TASK GOAL: Below are several records. Retype exactly those lines running from the one with "- Run Client" through the one with "- Difficult exercises", end lines included, and no others.

(Stored entries)
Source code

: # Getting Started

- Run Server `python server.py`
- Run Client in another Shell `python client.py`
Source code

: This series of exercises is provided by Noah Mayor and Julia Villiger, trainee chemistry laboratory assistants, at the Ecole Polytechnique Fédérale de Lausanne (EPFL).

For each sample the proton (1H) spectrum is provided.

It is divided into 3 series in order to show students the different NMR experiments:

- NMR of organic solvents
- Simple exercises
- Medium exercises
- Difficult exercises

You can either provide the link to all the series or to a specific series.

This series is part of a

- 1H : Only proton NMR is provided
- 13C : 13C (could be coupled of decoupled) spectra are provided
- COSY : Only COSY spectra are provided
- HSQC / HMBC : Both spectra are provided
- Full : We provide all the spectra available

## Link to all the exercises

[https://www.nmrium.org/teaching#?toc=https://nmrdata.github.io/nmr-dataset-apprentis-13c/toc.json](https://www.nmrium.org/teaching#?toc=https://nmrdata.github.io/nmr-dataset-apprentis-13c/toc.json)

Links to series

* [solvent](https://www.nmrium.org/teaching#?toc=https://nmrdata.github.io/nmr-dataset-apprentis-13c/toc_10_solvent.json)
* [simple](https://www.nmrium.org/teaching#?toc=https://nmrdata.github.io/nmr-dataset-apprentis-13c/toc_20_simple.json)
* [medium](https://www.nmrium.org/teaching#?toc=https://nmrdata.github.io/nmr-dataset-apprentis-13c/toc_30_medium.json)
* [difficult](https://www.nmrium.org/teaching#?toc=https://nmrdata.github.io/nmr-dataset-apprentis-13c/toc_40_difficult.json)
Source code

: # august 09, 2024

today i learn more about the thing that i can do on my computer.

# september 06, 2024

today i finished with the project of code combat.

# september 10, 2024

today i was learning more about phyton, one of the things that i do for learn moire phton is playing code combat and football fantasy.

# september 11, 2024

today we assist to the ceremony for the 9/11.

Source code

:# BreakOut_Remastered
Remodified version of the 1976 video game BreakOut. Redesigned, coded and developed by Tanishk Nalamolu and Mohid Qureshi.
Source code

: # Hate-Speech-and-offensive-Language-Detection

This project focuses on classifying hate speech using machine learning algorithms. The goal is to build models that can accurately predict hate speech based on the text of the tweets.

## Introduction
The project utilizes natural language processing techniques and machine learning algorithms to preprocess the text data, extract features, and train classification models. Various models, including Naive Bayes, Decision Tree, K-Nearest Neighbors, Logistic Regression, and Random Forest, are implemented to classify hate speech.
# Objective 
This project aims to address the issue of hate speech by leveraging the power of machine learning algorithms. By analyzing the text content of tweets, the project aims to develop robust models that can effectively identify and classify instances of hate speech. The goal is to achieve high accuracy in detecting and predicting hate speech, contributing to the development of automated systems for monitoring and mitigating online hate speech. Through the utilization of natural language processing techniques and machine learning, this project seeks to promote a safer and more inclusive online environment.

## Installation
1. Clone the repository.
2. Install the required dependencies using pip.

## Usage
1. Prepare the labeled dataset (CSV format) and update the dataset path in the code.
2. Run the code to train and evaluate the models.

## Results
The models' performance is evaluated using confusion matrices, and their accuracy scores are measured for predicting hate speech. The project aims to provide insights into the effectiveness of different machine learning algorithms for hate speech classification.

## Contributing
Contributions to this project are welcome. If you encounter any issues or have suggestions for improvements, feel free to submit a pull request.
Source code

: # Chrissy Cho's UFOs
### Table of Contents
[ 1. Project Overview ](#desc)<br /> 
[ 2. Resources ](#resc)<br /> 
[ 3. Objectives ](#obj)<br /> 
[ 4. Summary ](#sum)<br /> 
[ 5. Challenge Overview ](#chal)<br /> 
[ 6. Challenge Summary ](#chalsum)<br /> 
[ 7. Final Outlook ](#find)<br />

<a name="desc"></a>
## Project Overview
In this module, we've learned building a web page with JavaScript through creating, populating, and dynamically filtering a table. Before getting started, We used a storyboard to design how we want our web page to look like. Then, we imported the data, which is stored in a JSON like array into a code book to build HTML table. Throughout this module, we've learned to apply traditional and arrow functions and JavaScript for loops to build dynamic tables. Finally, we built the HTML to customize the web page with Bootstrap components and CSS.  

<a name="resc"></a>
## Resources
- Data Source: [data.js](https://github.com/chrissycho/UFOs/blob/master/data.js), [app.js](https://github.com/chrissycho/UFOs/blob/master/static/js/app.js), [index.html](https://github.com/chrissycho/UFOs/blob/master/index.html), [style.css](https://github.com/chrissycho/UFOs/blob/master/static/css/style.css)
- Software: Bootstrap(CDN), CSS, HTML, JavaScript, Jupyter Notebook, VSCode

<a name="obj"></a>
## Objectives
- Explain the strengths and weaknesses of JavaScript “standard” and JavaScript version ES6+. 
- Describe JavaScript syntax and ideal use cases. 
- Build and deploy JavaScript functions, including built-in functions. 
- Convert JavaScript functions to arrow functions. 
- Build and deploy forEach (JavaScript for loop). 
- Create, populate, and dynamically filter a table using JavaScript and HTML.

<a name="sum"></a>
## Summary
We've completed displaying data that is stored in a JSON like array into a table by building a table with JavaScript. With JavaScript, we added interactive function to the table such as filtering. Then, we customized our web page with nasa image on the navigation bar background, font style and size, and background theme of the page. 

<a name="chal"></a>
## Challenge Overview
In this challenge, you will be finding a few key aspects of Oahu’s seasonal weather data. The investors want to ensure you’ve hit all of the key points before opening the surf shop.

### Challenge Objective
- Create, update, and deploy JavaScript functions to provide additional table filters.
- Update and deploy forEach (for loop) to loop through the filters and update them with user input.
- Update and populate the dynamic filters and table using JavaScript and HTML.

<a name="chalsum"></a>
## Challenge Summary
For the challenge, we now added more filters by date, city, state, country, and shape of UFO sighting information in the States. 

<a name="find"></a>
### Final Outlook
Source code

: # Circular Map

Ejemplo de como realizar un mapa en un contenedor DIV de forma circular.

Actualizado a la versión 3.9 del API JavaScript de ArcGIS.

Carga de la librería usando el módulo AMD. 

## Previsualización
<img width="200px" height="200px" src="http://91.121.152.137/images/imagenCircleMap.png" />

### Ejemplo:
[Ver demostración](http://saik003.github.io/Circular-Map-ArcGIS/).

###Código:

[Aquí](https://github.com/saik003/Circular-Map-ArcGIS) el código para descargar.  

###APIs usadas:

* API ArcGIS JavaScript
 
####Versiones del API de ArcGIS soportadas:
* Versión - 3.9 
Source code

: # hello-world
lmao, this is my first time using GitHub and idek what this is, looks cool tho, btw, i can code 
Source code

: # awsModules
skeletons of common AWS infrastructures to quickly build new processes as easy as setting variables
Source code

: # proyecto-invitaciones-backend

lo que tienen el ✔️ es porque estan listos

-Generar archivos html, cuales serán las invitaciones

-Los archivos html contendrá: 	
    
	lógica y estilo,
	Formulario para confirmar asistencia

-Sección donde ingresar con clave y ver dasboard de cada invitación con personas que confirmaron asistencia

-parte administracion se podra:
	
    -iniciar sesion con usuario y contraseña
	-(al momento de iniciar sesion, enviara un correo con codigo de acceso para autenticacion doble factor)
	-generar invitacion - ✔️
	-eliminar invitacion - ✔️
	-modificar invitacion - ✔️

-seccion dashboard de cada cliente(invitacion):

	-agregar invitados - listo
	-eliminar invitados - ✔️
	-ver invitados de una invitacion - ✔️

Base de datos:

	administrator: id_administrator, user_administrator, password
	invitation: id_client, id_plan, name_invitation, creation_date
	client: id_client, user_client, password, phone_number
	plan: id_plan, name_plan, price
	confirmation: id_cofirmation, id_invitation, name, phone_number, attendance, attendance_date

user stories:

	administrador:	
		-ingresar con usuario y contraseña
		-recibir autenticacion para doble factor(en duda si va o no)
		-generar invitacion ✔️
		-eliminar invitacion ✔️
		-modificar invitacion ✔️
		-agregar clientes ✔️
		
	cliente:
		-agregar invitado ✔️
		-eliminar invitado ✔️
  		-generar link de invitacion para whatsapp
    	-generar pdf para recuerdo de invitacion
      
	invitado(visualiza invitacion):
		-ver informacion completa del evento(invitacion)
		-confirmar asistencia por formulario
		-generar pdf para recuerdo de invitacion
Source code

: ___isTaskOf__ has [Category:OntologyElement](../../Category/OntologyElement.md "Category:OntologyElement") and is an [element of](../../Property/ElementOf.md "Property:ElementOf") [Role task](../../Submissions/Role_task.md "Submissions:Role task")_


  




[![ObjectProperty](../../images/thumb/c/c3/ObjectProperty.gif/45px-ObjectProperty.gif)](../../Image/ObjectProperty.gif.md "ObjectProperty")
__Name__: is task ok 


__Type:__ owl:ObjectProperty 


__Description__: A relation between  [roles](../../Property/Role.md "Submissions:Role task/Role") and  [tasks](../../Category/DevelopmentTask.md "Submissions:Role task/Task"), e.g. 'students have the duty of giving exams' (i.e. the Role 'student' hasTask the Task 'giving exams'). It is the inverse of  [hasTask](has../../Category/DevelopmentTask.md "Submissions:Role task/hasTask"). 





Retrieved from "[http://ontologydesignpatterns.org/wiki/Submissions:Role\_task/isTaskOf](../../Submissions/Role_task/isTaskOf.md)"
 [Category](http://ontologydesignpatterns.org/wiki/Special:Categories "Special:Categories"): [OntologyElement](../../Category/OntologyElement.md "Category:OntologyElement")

SOLUTION BELOW:
- Run Client in another Shell `python client.py`
Source code

: This series of exercises is provided by Noah Mayor and Julia Villiger, trainee chemistry laboratory assistants, at the Ecole Polytechnique Fédérale de Lausanne (EPFL).

For each sample the proton (1H) spectrum is provided.

It is divided into 3 series in order to show students the different NMR experiments:

- NMR of organic solvents
- Simple exercises
- Medium exercises
- Difficult exercises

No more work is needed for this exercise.